I tried the reference version at the Comeau Online, and it seems to
compile fine.
--
Seungbeom Kim
Daniel Krügler
Seungbeom Kim schrieb:
> >> for_each(p.begin(), p.end(), split(a));
> >>
> >> and the split would be:
> >>
> >> struct split : unary_function<void, pair<int,int> >
> >> {
> >> pair<vector<int>,vector<int> >& a;
> >> split(pair<vector<int>,vector<int> >& a_) : a(a_){}
> >> void operator()(pair<int,int> p)
> >> { a.first.push_back(p.first);
> >> a.second.push_back(p.second); }
> >> };
operator() should be const, btw.
> > This doesn't work, because split needs to be CopyConstructible. The
> > easiest fix is to make member a a pointer:
> >
> > struct split : unary_function<void, pair<int,int> >
> > {
> > pair<vector<int>,vector<int> > * a;
> > split(pair<vector<int>,vector<int> >& a_) : a(&a_){}
> > void operator()(pair<int,int> p) {
> > a->first.push_back(p.first);
> > a->second.push_back(p.second);
> > }
> > };
>
> Does a reference member make the containing class not CopyConstructible?
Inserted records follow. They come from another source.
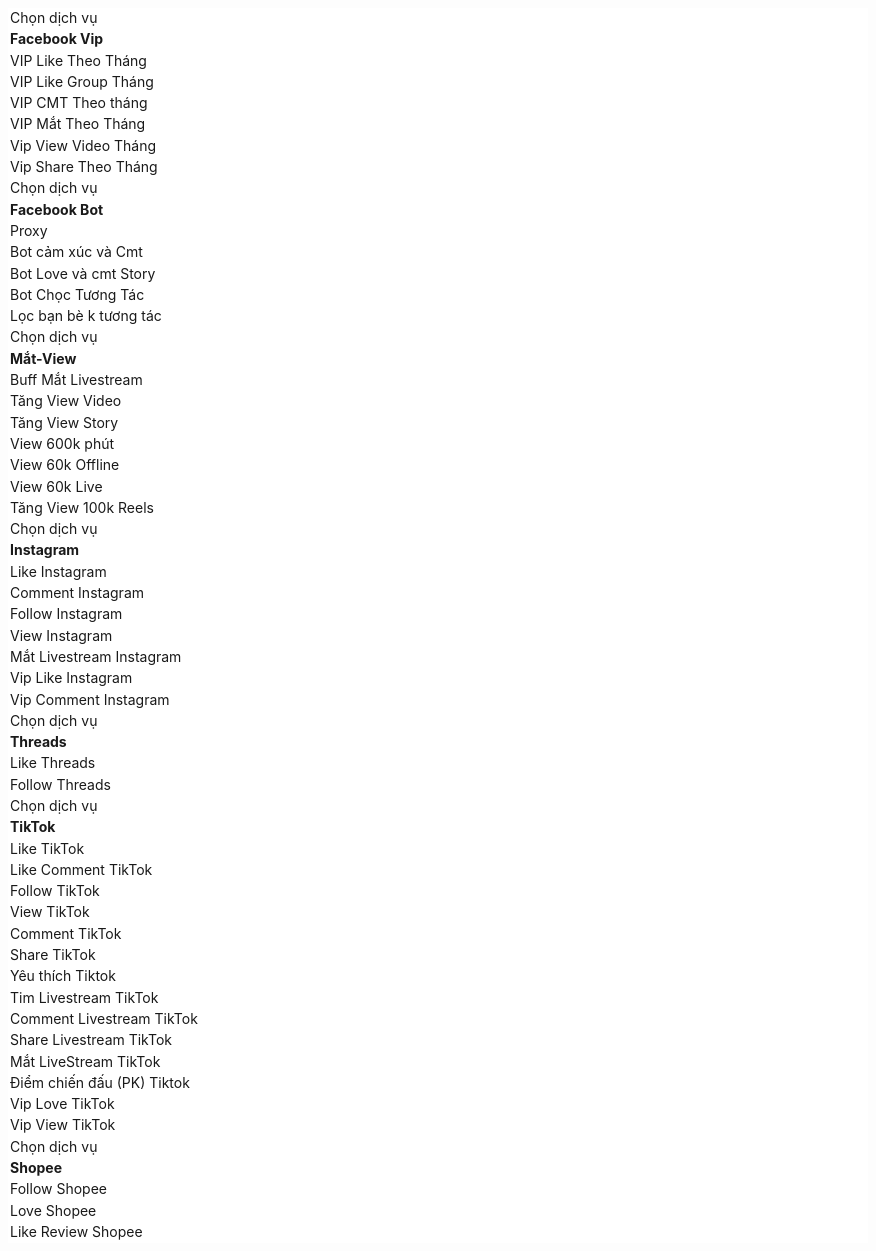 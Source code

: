 <option value>Chọn dịch vụ</option>
<optgroup label="Facebook Vip">
<option value="/vip_facebook/vip_like">VIP Like Theo Tháng</option>
<option value="/vip_facebook/vip_like_group">VIP Like Group Tháng</option>
<option value="/vip_facebook/vip_cmt">VIP CMT Theo tháng</option>
<option value="/vip_facebook/vip_live">VIP Mắt Theo Tháng</option>
<option value="/vip_facebook/vip_view_video">Vip View Video Tháng</option>
<option value="/vip_facebook/vip_share">Vip Share Theo Tháng</option>
</optgroup>
<option value>Chọn dịch vụ</option>
<optgroup label="Facebook Bot">
<option value="/reaction/proxy">Proxy</option>
<option value="/reaction/bot_comment">Bot cảm xúc và Cmt</option>
<option value="/reaction/bot_love_story">Bot Love và cmt Story</option>
<option value="/reaction/poke">Bot Chọc Tương Tác</option>
<option value="/reaction/filter_friend">Lọc bạn bè k tương tác</option>
</optgroup>
<option value>Chọn dịch vụ</option>
<optgroup label="Mắt-View">
<option value="/view/view_live_v2">Buff Mắt Livestream</option>
<option value="/view/view_video">Tăng View Video</option>
<option value="/view/view_story">Tăng View Story</option>
<option value="/view/view_other">View 600k phút</option>
<option value="/view/view_60k_offline">View 60k Offline</option>
<option value="/view/view_60k_live">View 60k Live</option>
<option value="/view/fb_view_100k_reel">Tăng View 100k Reels</option>
</optgroup>
<option value>Chọn dịch vụ</option>
<optgroup label="Instagram">
<option value="/instagram/like_instagram">Like Instagram</option>
<option value="/instagram/comment_instagram">Comment Instagram</option>
<option value="/instagram/follow_instagram">Follow Instagram</option>
<option value="/instagram/view_instagram">View Instagram</option>
<option value="/instagram/live_instagram">Mắt Livestream Instagram</option>
<option value="/instagram/vip_like_instagram">Vip Like Instagram</option>
<option value="/instagram/vip_comment_instagram">Vip Comment Instagram</option>
</optgroup>
<option value>Chọn dịch vụ</option>
<optgroup label="Threads">
<option value="/threads/like_threads">Like Threads</option>
<option value="/threads/follow_threads">Follow Threads</option>
</optgroup>
<option value>Chọn dịch vụ</option>
<optgroup label="TikTok">
<option value="/tiktok/like_tiktok">Like TikTok</option>
<option value="/tiktok/like_comment_tiktok">Like Comment TikTok</option>
<option value="/tiktok/follow_tiktok">Follow TikTok</option>
<option value="/tiktok/view_tiktok">View TikTok</option>
<option value="/tiktok/comment_tiktok">Comment TikTok</option>
<option value="/tiktok/share_tiktok">Share TikTok</option>
<option value="/tiktok/favorite_tiktok">Yêu thích Tiktok</option>
<option value="/tiktok/like_live_tiktok">Tim Livestream TikTok</option>
<option value="/tiktok/comment_live_tiktok">Comment Livestream TikTok</option>
<option value="/tiktok/share_live_tiktok">Share Livestream TikTok</option>
<option value="/tiktok/live_tiktok">Mắt LiveStream TikTok</option>
<option value="/tiktok/pk_tiktok">Điểm chiến đấu (PK) Tiktok</option>
<option value="/tiktok/vip_love_tiktok">Vip Love TikTok</option>
<option value="/tiktok/vip_view_tiktok">Vip View TikTok</option>
</optgroup>
<option value>Chọn dịch vụ</option>
<optgroup label="Shopee">
<option value="/shopee/follow_shopee">Follow Shopee</option>
<option value="/shopee/love_shopee">Love Shopee</option>
<option value="/shopee/like_review_shopee">Like Review Shopee</option>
No, the class is CopyConstructible. Strictly speaking the standard
does not require CopyConstructible for functors in algorithms but
it's
wordings seem to imply CopyConstructible & Assignable, e.g. see
the note of 25/9:
"Unless otherwise specified, algorithms that take function objects
as arguments are permitted to copy those function objects freely[..]"
I interpret "copy freely" to allow both copy-construction as well as
assignment. But a class containing references has no feasible
compiler-generated copy assignment operator, see 12.8/12:
"A program is ill-formed if the class for which a
copy assignment operator is implicitly defined has:
[..]
- a non-static data member of reference type, or
[..]"
That is a good reason for using pointers instead of references
as members of functors.
Greetings from Bremen,
Daniel Krügler
--
Nicola Musatti
wrote:
> Seungbeom Kim schrieb:
[...]
> > Does a reference member make the containing class not CopyConstructible?
>
> No, the class is CopyConstructible. Strictly speaking the standard
> does not require CopyConstructible for functors in algorithms but
> it's
> wordings seem to imply CopyConstructible & Assignable, e.g. see
> the note of 25/9:
You and Kim are correct. Thanks for your clarification.
Cheers,
Nicola Musatti
Daniel Krügler
Daniel Krügler schrieb:
> I interpret "copy freely" to allow both copy-construction as well as
> assignment. But a class containing references has no feasible
> compiler-generated copy assignment operator, see 12.8/12:
>
> "A program is ill-formed if the class for which a
> copy assignment operator is implicitly defined has:
> [..]
> - a non-static data member of reference type, or
> [..]"
>
> That is a good reason for using pointers instead of references
> as members of functors.
I would like to add that the ongoing conceptualized Standard
Library seems to restrict the requirements on callable entities
(aka "functors") used e.g. in std::for_each to be
MoveConstructible by means of requirement propagation
as explained in 14.9.1.1/2 of
http://www2.open-std.org/jtc1/sc22/wg21/docs/papers/2007/n2193.pdf
and the only explicit requirement on Function will be Callable1,
see
http://www2.open-std.org/jtc1/sc22/wg21/docs/papers/2006/n2084.pdf
These clearer requirements should allow the definition of
functors which contain references as members (instead of pointers).
Abhishek Padmanabh
wrote:
There is a second part to that Note :
"[ Note: Unless otherwise specified, algorithms that take function
objects as arguments are permitted to copy those function
objects freely. Programmers for whom object identity is important
should consider using a wrapper class that points
to a noncopied implementation object, or some equivalent solution. -
end note ]"
What would that second part mean?
That Comeau accepts it - I think it interprets copy freely is to just
refer to copy and not assignment (or that there is no assignment
involved in this particular implementation). Is it defined as to what
copy freely would mean? Should one really not have any assignment
members in functors?
Also, even if there were copy involved - the compiler would shout
about it rather than it being UB. So, I would consider it safe.
Abhishek Padmanabh
<abhishek.padman...@gmail.com>
Should one really not have any assignment
> members in functors?
>
Please read as : Should one really not have any reference members in
functors?
Daniel Krügler
Abhishek Padmanabh schrieb:
>
> "[ Note: Unless otherwise specified, algorithms that take function
> objects as arguments are permitted to copy those function
> objects freely. Programmers for whom object identity is important
> should consider using a wrapper class that points
> to a noncopied implementation object, or some equivalent solution. -
> end note ]"
>
> What would that second part mean?
The second part is related to a situation described in
http://www2.open-std.org/jtc1/sc22/wg21/docs/lwg-defects.html#92
and can be summarized to the following: Let's assume
you invoke std::remove_if with a functor and you have
the genious idea that you could simply call the invocations
of the functor's operator() call by incrementing a counter
each time to indirectly determine the position ("index")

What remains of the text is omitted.